MATERIAL SUPPLIED =>
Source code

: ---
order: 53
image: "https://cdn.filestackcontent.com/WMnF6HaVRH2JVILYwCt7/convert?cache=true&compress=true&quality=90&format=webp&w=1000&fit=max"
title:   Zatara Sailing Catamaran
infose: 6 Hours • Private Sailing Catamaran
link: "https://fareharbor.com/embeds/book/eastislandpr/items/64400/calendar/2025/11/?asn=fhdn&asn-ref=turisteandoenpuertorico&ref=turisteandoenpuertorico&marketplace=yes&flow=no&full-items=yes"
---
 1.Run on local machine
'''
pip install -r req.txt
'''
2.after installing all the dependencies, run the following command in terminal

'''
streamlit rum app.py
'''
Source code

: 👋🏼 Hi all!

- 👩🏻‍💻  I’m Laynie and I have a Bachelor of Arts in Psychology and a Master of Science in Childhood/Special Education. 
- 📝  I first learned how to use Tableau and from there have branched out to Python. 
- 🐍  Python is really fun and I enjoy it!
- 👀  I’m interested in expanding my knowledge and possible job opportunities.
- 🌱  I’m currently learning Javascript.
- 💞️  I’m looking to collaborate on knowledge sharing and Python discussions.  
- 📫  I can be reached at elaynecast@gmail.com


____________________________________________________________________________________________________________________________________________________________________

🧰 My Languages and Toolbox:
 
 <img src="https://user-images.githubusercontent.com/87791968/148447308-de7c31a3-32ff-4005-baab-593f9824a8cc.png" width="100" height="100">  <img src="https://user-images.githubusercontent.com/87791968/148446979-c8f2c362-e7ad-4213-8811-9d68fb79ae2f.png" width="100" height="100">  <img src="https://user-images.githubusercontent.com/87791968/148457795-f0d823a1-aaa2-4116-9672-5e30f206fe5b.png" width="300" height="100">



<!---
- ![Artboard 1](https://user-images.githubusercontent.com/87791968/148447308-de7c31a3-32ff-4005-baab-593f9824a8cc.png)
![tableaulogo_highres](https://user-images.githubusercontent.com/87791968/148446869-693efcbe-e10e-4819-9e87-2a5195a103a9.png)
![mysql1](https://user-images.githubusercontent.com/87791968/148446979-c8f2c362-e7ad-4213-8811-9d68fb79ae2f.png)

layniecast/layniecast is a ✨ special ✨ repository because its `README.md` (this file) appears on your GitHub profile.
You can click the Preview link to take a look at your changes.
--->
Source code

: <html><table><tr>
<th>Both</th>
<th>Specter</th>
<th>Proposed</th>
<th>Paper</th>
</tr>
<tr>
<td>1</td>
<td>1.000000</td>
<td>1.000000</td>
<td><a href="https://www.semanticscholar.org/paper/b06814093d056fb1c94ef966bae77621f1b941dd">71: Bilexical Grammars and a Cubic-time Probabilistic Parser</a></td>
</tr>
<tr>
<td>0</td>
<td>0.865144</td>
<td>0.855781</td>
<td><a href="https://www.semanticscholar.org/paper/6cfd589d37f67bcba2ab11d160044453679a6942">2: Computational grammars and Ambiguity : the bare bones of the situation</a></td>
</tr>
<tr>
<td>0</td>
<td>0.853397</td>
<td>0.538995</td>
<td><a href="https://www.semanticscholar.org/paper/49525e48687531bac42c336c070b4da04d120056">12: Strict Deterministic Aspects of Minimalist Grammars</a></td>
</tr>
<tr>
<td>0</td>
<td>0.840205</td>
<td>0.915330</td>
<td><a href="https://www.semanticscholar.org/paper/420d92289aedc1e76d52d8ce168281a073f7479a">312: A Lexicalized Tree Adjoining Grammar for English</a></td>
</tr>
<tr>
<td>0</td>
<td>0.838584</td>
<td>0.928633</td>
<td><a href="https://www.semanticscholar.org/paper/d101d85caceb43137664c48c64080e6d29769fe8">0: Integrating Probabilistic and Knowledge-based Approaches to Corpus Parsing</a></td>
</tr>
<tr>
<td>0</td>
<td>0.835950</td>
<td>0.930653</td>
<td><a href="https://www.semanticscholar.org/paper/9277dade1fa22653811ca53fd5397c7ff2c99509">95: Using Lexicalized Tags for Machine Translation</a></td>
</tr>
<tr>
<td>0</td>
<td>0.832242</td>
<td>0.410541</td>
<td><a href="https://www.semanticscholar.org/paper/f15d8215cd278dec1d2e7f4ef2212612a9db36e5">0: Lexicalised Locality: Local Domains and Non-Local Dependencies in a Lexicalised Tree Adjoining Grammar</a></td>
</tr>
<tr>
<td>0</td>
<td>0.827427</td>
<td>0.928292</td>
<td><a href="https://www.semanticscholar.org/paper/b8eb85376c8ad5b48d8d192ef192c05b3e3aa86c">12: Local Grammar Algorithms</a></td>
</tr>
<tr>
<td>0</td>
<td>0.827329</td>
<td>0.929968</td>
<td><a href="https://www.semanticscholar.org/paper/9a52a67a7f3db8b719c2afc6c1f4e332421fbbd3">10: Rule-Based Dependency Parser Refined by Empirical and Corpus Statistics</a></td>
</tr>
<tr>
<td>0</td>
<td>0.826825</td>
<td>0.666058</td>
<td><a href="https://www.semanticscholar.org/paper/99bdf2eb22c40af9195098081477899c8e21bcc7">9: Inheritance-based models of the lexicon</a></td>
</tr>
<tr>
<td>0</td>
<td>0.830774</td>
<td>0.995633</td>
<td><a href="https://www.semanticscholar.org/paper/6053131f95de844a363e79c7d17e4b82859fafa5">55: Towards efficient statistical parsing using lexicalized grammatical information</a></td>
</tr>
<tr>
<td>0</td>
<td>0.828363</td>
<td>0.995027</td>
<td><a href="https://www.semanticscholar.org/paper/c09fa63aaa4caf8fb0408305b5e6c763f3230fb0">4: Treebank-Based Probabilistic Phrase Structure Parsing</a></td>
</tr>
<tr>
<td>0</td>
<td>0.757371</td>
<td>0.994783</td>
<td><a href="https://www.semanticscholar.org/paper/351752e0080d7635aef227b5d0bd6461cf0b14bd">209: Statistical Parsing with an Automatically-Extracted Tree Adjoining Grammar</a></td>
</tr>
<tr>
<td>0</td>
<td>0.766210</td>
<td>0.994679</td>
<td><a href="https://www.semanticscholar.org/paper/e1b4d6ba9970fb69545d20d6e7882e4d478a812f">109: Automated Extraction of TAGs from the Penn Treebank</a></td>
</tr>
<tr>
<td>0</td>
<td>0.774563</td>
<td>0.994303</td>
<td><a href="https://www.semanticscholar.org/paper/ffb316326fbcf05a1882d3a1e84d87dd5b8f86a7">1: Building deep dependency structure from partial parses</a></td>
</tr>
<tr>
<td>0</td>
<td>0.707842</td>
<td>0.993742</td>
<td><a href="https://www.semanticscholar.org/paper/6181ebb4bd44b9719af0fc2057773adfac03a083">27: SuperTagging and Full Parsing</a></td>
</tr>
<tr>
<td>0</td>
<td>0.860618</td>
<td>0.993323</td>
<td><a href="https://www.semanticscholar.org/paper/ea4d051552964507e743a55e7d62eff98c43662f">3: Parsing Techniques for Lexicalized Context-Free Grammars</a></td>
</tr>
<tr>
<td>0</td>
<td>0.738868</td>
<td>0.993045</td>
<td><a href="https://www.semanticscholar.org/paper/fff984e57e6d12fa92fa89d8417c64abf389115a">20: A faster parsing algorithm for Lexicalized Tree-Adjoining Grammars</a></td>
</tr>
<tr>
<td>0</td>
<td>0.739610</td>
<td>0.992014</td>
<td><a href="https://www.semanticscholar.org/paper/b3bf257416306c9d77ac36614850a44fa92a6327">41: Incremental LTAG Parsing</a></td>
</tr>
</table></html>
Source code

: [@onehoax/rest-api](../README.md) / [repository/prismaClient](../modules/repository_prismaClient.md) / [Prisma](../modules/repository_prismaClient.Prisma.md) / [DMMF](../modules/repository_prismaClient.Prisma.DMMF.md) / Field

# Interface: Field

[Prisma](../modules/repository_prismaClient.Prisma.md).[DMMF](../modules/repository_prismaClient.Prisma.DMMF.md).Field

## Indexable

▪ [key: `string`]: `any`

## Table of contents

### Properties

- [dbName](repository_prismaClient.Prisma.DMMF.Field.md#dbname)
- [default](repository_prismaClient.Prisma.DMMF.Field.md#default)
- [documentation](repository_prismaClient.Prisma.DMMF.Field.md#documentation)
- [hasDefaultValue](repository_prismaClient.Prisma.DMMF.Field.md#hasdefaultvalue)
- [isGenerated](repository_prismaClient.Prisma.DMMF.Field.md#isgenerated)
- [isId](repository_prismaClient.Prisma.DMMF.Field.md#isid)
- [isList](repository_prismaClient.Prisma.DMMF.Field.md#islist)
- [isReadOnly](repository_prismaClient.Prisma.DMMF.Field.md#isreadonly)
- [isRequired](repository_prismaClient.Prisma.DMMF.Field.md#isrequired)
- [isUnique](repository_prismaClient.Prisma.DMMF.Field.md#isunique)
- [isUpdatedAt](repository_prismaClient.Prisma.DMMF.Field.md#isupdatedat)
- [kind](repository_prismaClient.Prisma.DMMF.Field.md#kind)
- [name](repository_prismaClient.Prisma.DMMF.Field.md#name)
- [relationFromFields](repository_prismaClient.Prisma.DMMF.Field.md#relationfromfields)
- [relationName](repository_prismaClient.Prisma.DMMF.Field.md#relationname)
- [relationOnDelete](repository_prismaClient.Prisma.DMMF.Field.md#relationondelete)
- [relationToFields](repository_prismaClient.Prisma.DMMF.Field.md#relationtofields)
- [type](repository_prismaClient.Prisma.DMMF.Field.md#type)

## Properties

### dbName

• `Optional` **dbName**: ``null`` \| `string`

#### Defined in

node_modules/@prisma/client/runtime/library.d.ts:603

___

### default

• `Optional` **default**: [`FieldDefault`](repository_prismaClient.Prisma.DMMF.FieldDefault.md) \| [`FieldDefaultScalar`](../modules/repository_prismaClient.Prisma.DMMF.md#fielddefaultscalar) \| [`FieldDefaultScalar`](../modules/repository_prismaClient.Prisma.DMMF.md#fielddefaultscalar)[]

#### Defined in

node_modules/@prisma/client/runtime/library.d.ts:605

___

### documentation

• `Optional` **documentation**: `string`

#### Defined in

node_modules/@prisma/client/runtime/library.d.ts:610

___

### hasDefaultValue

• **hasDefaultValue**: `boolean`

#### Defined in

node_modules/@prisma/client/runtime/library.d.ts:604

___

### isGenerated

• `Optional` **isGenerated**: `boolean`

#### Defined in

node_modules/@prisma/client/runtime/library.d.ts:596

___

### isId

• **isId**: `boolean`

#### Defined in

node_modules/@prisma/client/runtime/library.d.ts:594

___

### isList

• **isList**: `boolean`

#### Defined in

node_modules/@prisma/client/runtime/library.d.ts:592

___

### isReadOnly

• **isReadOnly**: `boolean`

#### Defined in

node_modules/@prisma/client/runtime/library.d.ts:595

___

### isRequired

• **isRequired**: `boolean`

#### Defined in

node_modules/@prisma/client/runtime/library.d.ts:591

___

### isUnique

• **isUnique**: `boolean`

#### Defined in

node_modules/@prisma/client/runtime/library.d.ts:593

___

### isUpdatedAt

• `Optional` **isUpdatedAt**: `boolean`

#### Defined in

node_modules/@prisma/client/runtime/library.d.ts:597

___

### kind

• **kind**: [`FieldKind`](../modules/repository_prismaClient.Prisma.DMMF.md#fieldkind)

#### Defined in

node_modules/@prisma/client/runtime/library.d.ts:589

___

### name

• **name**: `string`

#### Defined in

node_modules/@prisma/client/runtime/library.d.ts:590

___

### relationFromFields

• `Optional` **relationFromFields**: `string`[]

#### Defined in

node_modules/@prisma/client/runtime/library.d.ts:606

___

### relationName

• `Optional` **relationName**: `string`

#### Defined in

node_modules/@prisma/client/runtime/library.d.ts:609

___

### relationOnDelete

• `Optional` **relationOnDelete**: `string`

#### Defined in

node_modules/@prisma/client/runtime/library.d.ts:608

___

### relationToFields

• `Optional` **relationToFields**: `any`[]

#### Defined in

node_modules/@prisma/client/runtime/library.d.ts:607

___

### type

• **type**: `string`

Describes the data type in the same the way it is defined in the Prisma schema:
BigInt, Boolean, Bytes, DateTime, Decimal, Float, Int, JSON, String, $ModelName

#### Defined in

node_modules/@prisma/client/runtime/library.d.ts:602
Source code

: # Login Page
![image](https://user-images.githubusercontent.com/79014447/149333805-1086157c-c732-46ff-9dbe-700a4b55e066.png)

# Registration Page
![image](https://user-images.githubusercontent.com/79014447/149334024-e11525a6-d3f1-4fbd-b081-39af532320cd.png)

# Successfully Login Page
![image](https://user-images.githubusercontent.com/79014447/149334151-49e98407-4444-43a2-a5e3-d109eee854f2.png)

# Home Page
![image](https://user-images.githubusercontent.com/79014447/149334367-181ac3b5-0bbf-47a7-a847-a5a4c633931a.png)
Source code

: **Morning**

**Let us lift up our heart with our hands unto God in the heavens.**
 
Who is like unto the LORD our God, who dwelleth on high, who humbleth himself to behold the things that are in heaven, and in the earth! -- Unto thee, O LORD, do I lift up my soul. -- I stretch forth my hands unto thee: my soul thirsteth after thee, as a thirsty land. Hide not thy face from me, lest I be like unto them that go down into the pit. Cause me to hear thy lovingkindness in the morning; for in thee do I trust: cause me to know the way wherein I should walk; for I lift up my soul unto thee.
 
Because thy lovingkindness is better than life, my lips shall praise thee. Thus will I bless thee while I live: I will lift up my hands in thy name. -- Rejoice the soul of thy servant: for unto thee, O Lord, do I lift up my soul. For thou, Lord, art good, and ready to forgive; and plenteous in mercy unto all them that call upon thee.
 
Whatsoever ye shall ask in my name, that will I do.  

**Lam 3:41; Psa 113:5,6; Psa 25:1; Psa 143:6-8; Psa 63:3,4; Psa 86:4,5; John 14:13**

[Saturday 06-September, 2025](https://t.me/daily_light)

TO DO => Your answer should be each line of the data that contains the word "link", copied as it stands.

OUTPUT OF THE EXERCISE =>
link: "https://fareharbor.com/embeds/book/eastislandpr/items/64400/calendar/2025/11/?asn=fhdn&asn-ref=turisteandoenpuertorico&ref=turisteandoenpuertorico&marketplace=yes&flow=no&full-items=yes"
You can click the Preview link to take a look at your changes.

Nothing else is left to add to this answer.